In a 2007 paper (peer-reviewed, and subsequently replicated/confirmed) I looked at the relative roles of climate change and societal change on future tropical cyclone losses. In the paper I simply assumed a very large anthropogenic climate change effect of a 36% increase in the intensity of every storm from what it would have been otherwise. I also assumed that efforts to reduce emissions have an instantaneous and proportional effect on storm intensity. No one in the scientific community that I am aware of believes either of these assumptions to be the case in the real world, so I have clearly erred on the side of overstating both the magnitude of potential changes in storm intensity and the efficacy of emissions reductions to reduce that intensity.
Pielke, Jr., R. A., 2007. Future Economic Damage from Tropical Cyclones: Sensitivities to Societal and Climate Changes, Philosophical Transactions of the Royal Society, Vol. 365, No. 1860, pp. 1-13.
Here is what I found in the paper:
. . . the analysis in this paper, consistent with that in earlier studies, suggests that any practically or politically conceivable energy policies can have at best a very small and perhaps imperceptible effect on future tropical cyclone damage. Consequently, policy action should focus on reducing vulnerabilities, at least in the short term. This finding should not diminish the importance of mitigation policies in response to climate change, but can help to better align political advocacy with potential policy effectiveness.
It is misleading, at best, to sell emissions reduction policies on the basis of their potential "to address these real and costly threats" and to assert that "clean energy legislation" now being considered in the U.S. Congress "is also our most effective insurance policy against a dangerous future."

To be absolutely clear, here is what my paper concluded:
To emphasize, the analysis presented here should not be interpreted as an argument against mitigation of greenhouse gases. And there is no suggestion here that human-caused climate change is not real or should not be of concern. Instead, this simple analysis under the most favourable assumptions for mitigation indicates that in the coming decades any realistically achievable mitigation policies can have at best only a very small and perhaps imperceptible effect on global tropical cyclone damage, whatever the costs of those policies might happen to be. This reality explains why adaptation necessarily must be at the centre of climate policy discussions and viewed as a complement to mitigation policies. It also helps to explain why mitigation policies in the short term necessarily must be focused on their non-climate benefits.

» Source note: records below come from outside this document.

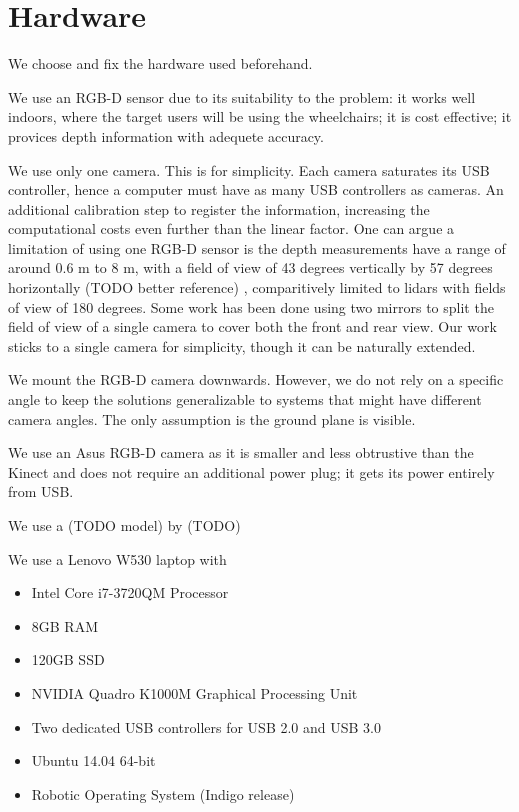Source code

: \section{Hardware}
We choose and fix the hardware used beforehand.

We use an RGB-D sensor due to its suitability to the problem:
it works well indoors, where the target users will be using the wheelchairs; it
is cost effective; it provices depth information with adequete accuracy.

We use only one camera. This is for simplicity. Each camera saturates its USB
controller, hence a computer must have as many USB controllers as cameras.
An additional calibration step to register the information, increasing the
computational costs even further than the linear factor. 
One can argue a limitation of using one RGB-D sensor is the depth measurements
have a range of around 0.6 m to 8 m, with a field of view of 43 degrees
vertically by 57 degrees horizontally (TODO better reference) \cite{endres2014catadioptric},
comparitively limited to lidars with fields of view of 180 degrees. Some work
\cite{endres2014catadioptric} has been done using two mirrors to split the field
of view of a single camera to cover both the front and rear view. Our work
sticks to a single camera for simplicity, though it can be naturally extended.

We mount the RGB-D camera downwards. However, we do not rely on a specific angle
to keep the solutions generalizable to systems that might have different camera
angles. The only assumption is the ground plane is visible.

We use an Asus RGB-D camera as it is smaller and less obtrustive than the Kinect
and does not require an additional power plug; it gets its power entirely from
USB.


We use a (TODO model) by (TODO) 

We use a Lenovo W530 laptop with 
\begin{itemize}
\item Intel Core i7-3720QM Processor
\item 8GB RAM
\item 120GB SSD
\item NVIDIA Quadro K1000M Graphical Processing Unit
\item Two dedicated USB controllers for USB 2.0 and USB 3.0
\item Ubuntu 14.04 64-bit
\item Robotic Operating System (Indigo release)
\end{itemize}

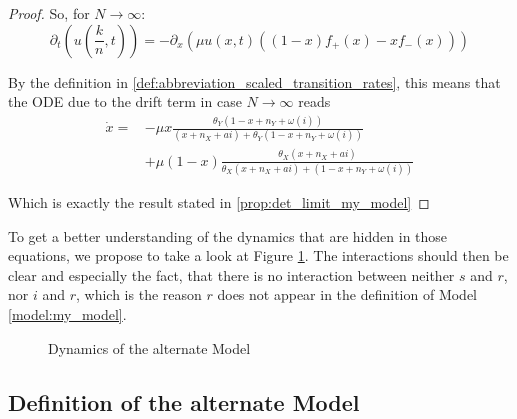 \documentclass[12pt,a4paper,twoside]{article}
\begin{document}
\begin{proof}
	So, for $N \rightarrow \infty$:
	\begin{equation}
	\partial_t \left(u\left(\frac{k}{n}, t\right)\right) = -\partial_x\left(\mu u(x,t)\left((1-x)f_+(x) - xf_-(x)\right)\right)
	\end{equation}
	
	By the definition in \eqref{def:abbreviation_scaled_transition_rates}, this means that the ODE due to the drift term in case $N \rightarrow \infty$ reads 
	\begin{align*}
	\dot{x} = &-\mu x\frac{\theta_Y(1-x+n_Y+\omega\left(i\right))}{(x+n_X+ai) + \theta_Y(1-x+n_Y+\omega\left(i\right))}\\
	\qquad&+ \mu \left(1-x\right)\frac{\theta_X (x+ n_X+ ai)}{\theta_X (x + n_X + ai) + (1-x + n_Y + \omega\left(i\right))}
	\end{align*}
	
	Which is exactly the result stated in \eqref{prop:det_limit_my_model}
\end{proof}

To get a better understanding of the dynamics that are hidden in those equations, we propose to take a look at Figure \ref{fig:my_model}. The interactions should then be clear and especially the fact, that there is no interaction between neither $s$ and $r$, nor $i$ and $r$, which is the reason $r$ does not appear in the definition of Model \ref{model:my_model}. 

\begin{figure}[h!]
	\centering
	\caption{Dynamics of the alternate Model}
	\label{fig:my_model}
	\def\svgwidth{450pt}
	
\end{figure}

\subsection{Definition of the alternate Model}
\end{document}
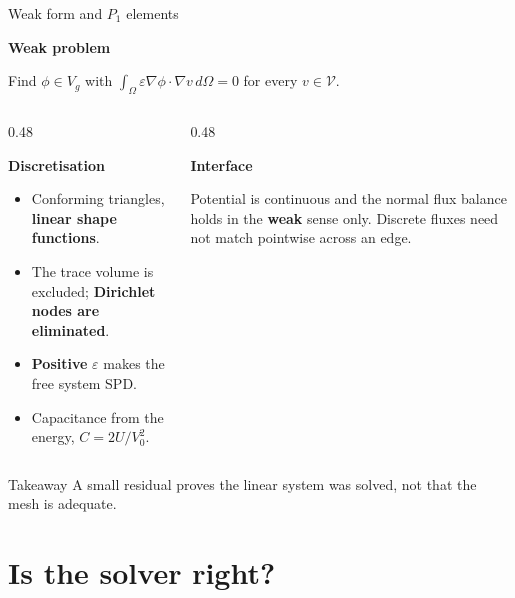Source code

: \documentclass[aspectratio=169,10pt]{beamer}
\newenvironment{plainsection}[1]{%
  \par\vspace{0.6ex}\begingroup\footnotesize
  {\small\bfseries #1\par}\vspace{0.45ex}%
}{\par\endgroup\vspace{0.8ex}}
\begin{document}
\begin{frame}{Weak form and $P_1$ elements}
  \begin{plainsection}{Weak problem}
    Find $\phi\in V_g$ with
    $\displaystyle\int_{\Omega}\varepsilon\nabla\phi\cdot\nabla v\,d\Omega=0$
    for every $v\in\mathcal V$.
  \end{plainsection}
  \begin{columns}[T]
    \begin{column}{0.48\textwidth}
      \begin{plainsection}{Discretisation}
        \begin{itemize}
          \item Conforming triangles, \textbf{linear shape functions}.
          \item The trace volume is excluded; \textbf{Dirichlet nodes are eliminated}.
          \item \textbf{Positive} $\varepsilon$ makes the free system SPD.
          \item Capacitance from the energy, $C=2U/V_0^2$.
        \end{itemize}
      \end{plainsection}
    \end{column}
    \begin{column}{0.48\textwidth}
      \begin{plainsection}{Interface}
        Potential is continuous and the normal flux balance holds in the
        \textbf{weak} sense only. Discrete fluxes need not match pointwise
        across an edge.
      \end{plainsection}
    \end{column}
  \end{columns}
  \begin{alertblock}{Takeaway}
    A small residual proves the linear system was solved, not that the mesh is adequate.
  \end{alertblock}
\end{frame}

\section{Is the solver right?}
\end{document}
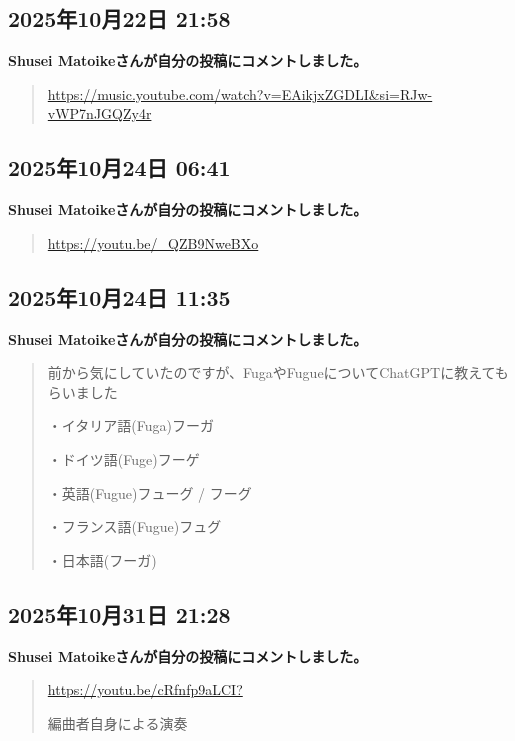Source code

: \subsection*{2025年10月22日 21:58}

\textbf{Shusei Matoikeさんが自分の投稿にコメントしました。}

\begin{quote}
\url{https://music.youtube.com/watch?v=EAikjxZGDLI&si=RJw-vWP7nJGQZy4r}
\end{quote}

\subsection*{2025年10月24日 06:41}

\textbf{Shusei Matoikeさんが自分の投稿にコメントしました。}

\begin{quote}
\url{https://youtu.be/_QZB9NweBXo}
\end{quote}

\subsection*{2025年10月24日 11:35}

\textbf{Shusei Matoikeさんが自分の投稿にコメントしました。}

\begin{quote}
前から気にしていたのですが、FugaやFugueについてChatGPTに教えてもらいました

・イタリア語(Fuga)フーガ

・ドイツ語(Fuge)フーゲ

・英語(Fugue)フューグ / フーグ

・フランス語(Fugue)フュグ

・日本語(フーガ)
\end{quote}

\subsection*{2025年10月31日 21:28}

\textbf{Shusei Matoikeさんが自分の投稿にコメントしました。}

\begin{quote}
\url{https://youtu.be/cRfnfp9aLCI?}

編曲者自身による演奏
\end{quote}

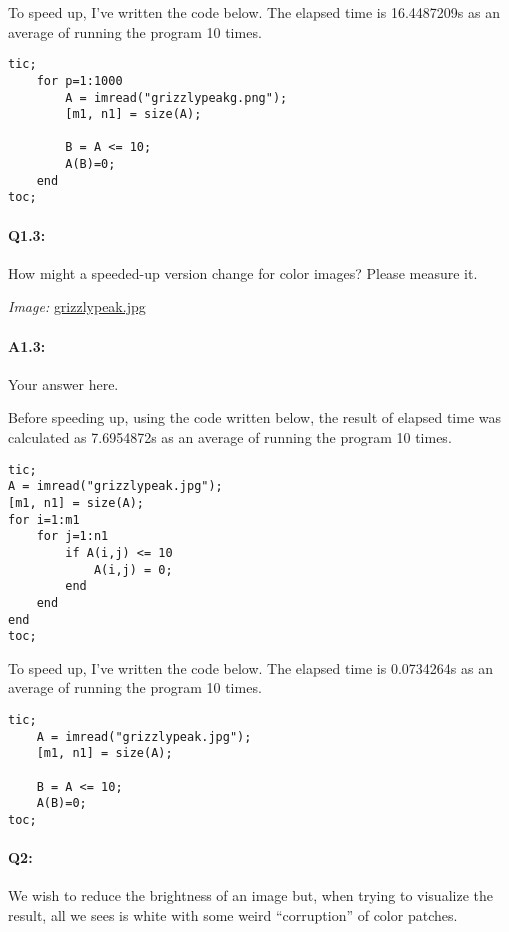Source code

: \documentclass[11pt]{article}
\begin{document}
To speed up, I've written the code below. The elapsed time is 16.4487209s as an average of running the program 10 times.

\begin{lstlisting}[style=Matlab-editor]
tic;
    for p=1:1000
        A = imread("grizzlypeakg.png");
        [m1, n1] = size(A);

        B = A <= 10;
        A(B)=0;
    end
toc;
\end{lstlisting}


\pagebreak
\paragraph{Q1.3:} How might a speeded-up version change for color images? Please measure it.

\emph{Image:} \href{grizzlypeak.jpg}{grizzlypeak.jpg}

\paragraph{A1.3:} Your answer here.

Before speeding up, using the code written below, the result of elapsed time was calculated as 7.6954872s as an average of running the program 10 times.

\begin{lstlisting}[style=Matlab-editor]
tic;
A = imread("grizzlypeak.jpg");
[m1, n1] = size(A);
for i=1:m1
    for j=1:n1
        if A(i,j) <= 10
            A(i,j) = 0;
        end
    end
end 
toc;
\end{lstlisting}

To speed up, I've written the code below. The elapsed time is 0.0734264s as an average of running the program 10 times.

\begin{lstlisting}[style=Matlab-editor]
tic;
    A = imread("grizzlypeak.jpg");
    [m1, n1] = size(A);

    B = A <= 10;
    A(B)=0;
toc;
\end{lstlisting}


\pagebreak
\paragraph{Q2:} We wish to reduce the brightness of an image but, when trying to visualize the result, all we sees is white with some weird ``corruption'' of color patches.
\end{document}
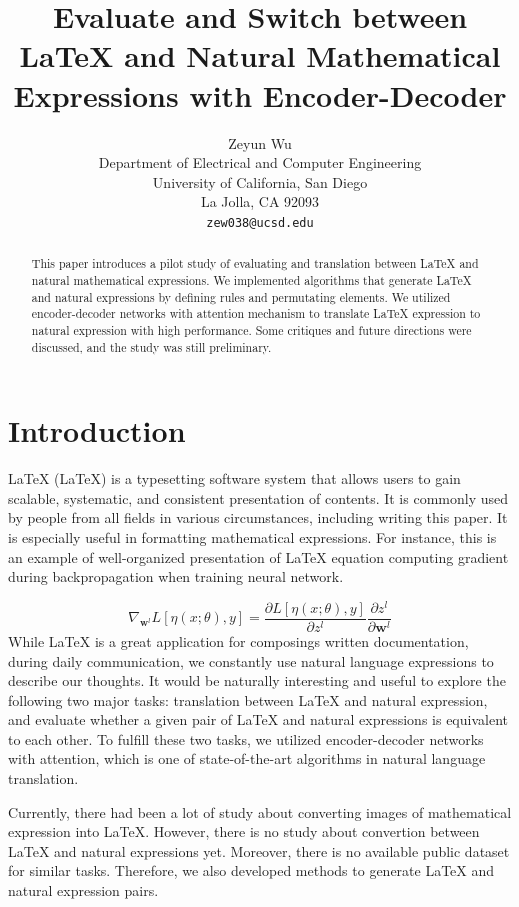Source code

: \documentclass{article}
\title{Evaluate and Switch between LaTeX and Natural Mathematical Expressions with Encoder-Decoder}
\author{
    Zeyun Wu\\
    Department of Electrical and Computer Engineering \\
    University of California, San Diego \\
    La Jolla, CA 92093 \\
    \texttt{zew038@ucsd.edu}
}
\begin{document}
    
\maketitle

\begin{abstract}
This paper introduces a pilot study of evaluating and translation between LaTeX and natural mathematical expressions. We implemented algorithms that generate LaTeX and natural expressions by defining rules and permutating elements. We utilized encoder-decoder networks with attention mechanism to translate LaTeX expression to natural expression with high performance. Some critiques and future directions were discussed, and the study was still preliminary. 
\end{abstract}

\section{Introduction}
LaTeX (\LaTeX) is a typesetting software system that allows users to gain scalable, systematic, and consistent presentation of contents. It is commonly used by people from all fields in various circumstances, including writing this paper. It is especially useful in formatting mathematical expressions. For instance, this is an example of well-organized presentation of LaTeX equation computing gradient during backpropagation when training neural network. \par 
\[ \nabla_{\mathbf{w}^l} L[\eta(x; \theta), y] = \frac{\partial L[\eta(x; \theta), y]}{\partial z^l} \frac{\partial z^l}{\partial \mathbf{w}^l} \]
While LaTeX is a great application for composings written documentation, during daily communication, we constantly use natural language expressions to describe our thoughts. It would be naturally interesting and useful to explore the following two major tasks: translation between LaTeX and natural expression, and evaluate whether a given pair of LaTeX and natural expressions is equivalent to each other. To fulfill these two tasks, we utilized encoder-decoder networks with attention, which is one of state-of-the-art algorithms in natural language translation. \par 
Currently, there had been a lot of study about converting images of mathematical expression into LaTeX. However, there is no study about convertion between LaTeX and natural expressions yet. Moreover, there is no available public dataset for similar tasks. Therefore, we also developed methods to generate LaTeX and natural expression pairs. 
% 
%
\end{document}
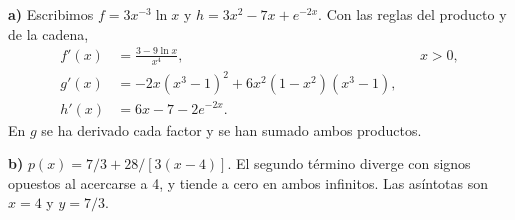 \textbf{a)} Escribimos $f=3x^{-3}\ln x$ y $h=3x^2-7x+e^{-2x}$.
Con las reglas del producto y de la cadena,
\[
\begin{aligned}
f'(x)&=\frac{3-9\ln x}{x^4}, &&x>0,\\
g'(x)&=-2x(x^3-1)^2+6x^2(1-x^2)(x^3-1),\\
h'(x)&=6x-7-2e^{-2x}.
\end{aligned}
\]
En $g$ se ha derivado cada factor y se han sumado ambos productos.

\textbf{b)} $p(x)=7/3+28/[3(x-4)]$. El segundo término
diverge con signos opuestos al acercarse a 4, y tiende a
cero en ambos infinitos. Las asíntotas son $\boxed{x=4}$
y $\boxed{y=7/3}$.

Most importantly, these results show how misleading it is to use tropical cyclone damage as a reason for greenhouse gas mitigation when other actions have far more potential effectiveness. The images of storm-spawned death and destruction are no doubt compelling, but it is misleading or disingenuous to suggest that energy policies can have an appreciable effect on future damages. The only way to arrive at tropical cyclone damages that exceed the societal factors is to hold societal change constant and focus only on the climate component, which is in fact what some studies have done in the past.12 Climate change is an important issue and policy action on mitigation makes sense, but when compared with available alternatives for addressing the escalating costs of tropical cyclones, ameliorating damage from tropical cyclones should not be conflated with other justifications for changing energy policies. Those interested in honest advocacy and effective policy should keep these issues separate.
The fact that reducing emissions will do little to address the growing toll of disasters is an example of what my colleague Steve Rayner from Oxford calls "uncomfortable knowledge." This is especially the case for those who continue to misjustify policies that are better justified for other reasons. In the long run climate policy will be better served by making honest arguments. A step in that direction would be to stop the pattern of using the specter of future Hurricane Katrinas (and disasters like it) as a basis for changing energy policies.